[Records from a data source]

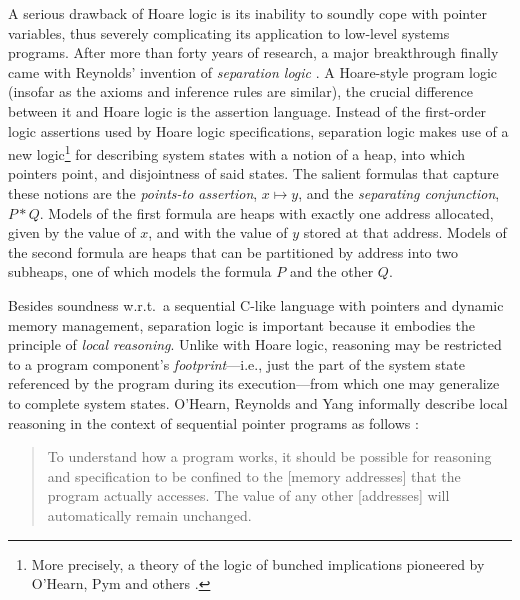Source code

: \documentclass[11pt]{article}
\begin{document}
A serious drawback of Hoare logic is its inability to soundly cope with pointer variables, thus severely complicating its application to low-level systems programs. After more than forty years of research, a major breakthrough finally came with Reynolds' invention of \emph{separation logic} \cite{DBLP:conf/lics/Reynolds02}. A Hoare-style program logic (insofar as the axioms and inference rules are similar), the crucial difference between it and Hoare logic is the assertion language. Instead of the first-order logic assertions used by Hoare logic specifications, separation logic makes use of a new logic\footnote{More precisely, a theory of the logic of bunched implications pioneered by O'Hearn, Pym and others \cite{DBLP:journals/bsl/OHearnP99,DBLP:journals/tcs/PymOY04}.}  for describing system states with a notion of a heap, into which pointers point, and disjointness of said states. The salient formulas that capture these notions are the \emph{points-to assertion}, $x \mapsto y$, and the \emph{separating conjunction}, $P * Q$. Models of the first formula are heaps with exactly one address allocated, given by the value of $x$, and with the value of $y$ stored at that address. Models of the second formula are heaps that can be partitioned by address into two subheaps, one of which models the formula $P$ and the other $Q$.

Besides soundness w.r.t.~a sequential C-like language with pointers and dynamic memory management, separation logic is important because it embodies the principle of \emph{local reasoning}. Unlike with Hoare logic, reasoning may be restricted to a program component's \emph{footprint}---i.e., just the part of the system state referenced by the program during its execution---from which one may generalize to complete system states. O'Hearn, Reynolds and Yang informally describe local reasoning in the context of sequential pointer programs as follows \cite{DBLP:conf/csl/OHearnRY01}: \begin{quotation}\noindent To understand how a program works, it should be possible for reasoning and specification to be confined to the [memory addresses] that the program actually accesses. The value of any other [addresses] will automatically remain unchanged.\end{quotation}
\end{document}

_Exercise:_ What is needed is an exact copy of all the data, with no images in it.

_Reply to the task:_
Source code

: \documentclass[11pt]{article}
\begin{document}
A serious drawback of Hoare logic is its inability to soundly cope with pointer variables, thus severely complicating its application to low-level systems programs. After more than forty years of research, a major breakthrough finally came with Reynolds' invention of \emph{separation logic} \cite{DBLP:conf/lics/Reynolds02}. A Hoare-style program logic (insofar as the axioms and inference rules are similar), the crucial difference between it and Hoare logic is the assertion language. Instead of the first-order logic assertions used by Hoare logic specifications, separation logic makes use of a new logic\footnote{More precisely, a theory of the logic of bunched implications pioneered by O'Hearn, Pym and others \cite{DBLP:journals/bsl/OHearnP99,DBLP:journals/tcs/PymOY04}.}  for describing system states with a notion of a heap, into which pointers point, and disjointness of said states. The salient formulas that capture these notions are the \emph{points-to assertion}, $x \mapsto y$, and the \emph{separating conjunction}, $P * Q$. Models of the first formula are heaps with exactly one address allocated, given by the value of $x$, and with the value of $y$ stored at that address. Models of the second formula are heaps that can be partitioned by address into two subheaps, one of which models the formula $P$ and the other $Q$.

Besides soundness w.r.t.~a sequential C-like language with pointers and dynamic memory management, separation logic is important because it embodies the principle of \emph{local reasoning}. Unlike with Hoare logic, reasoning may be restricted to a program component's \emph{footprint}---i.e., just the part of the system state referenced by the program during its execution---from which one may generalize to complete system states. O'Hearn, Reynolds and Yang informally describe local reasoning in the context of sequential pointer programs as follows \cite{DBLP:conf/csl/OHearnRY01}: \begin{quotation}\noindent To understand how a program works, it should be possible for reasoning and specification to be confined to the [memory addresses] that the program actually accesses. The value of any other [addresses] will automatically remain unchanged.\end{quotation}
\end{document}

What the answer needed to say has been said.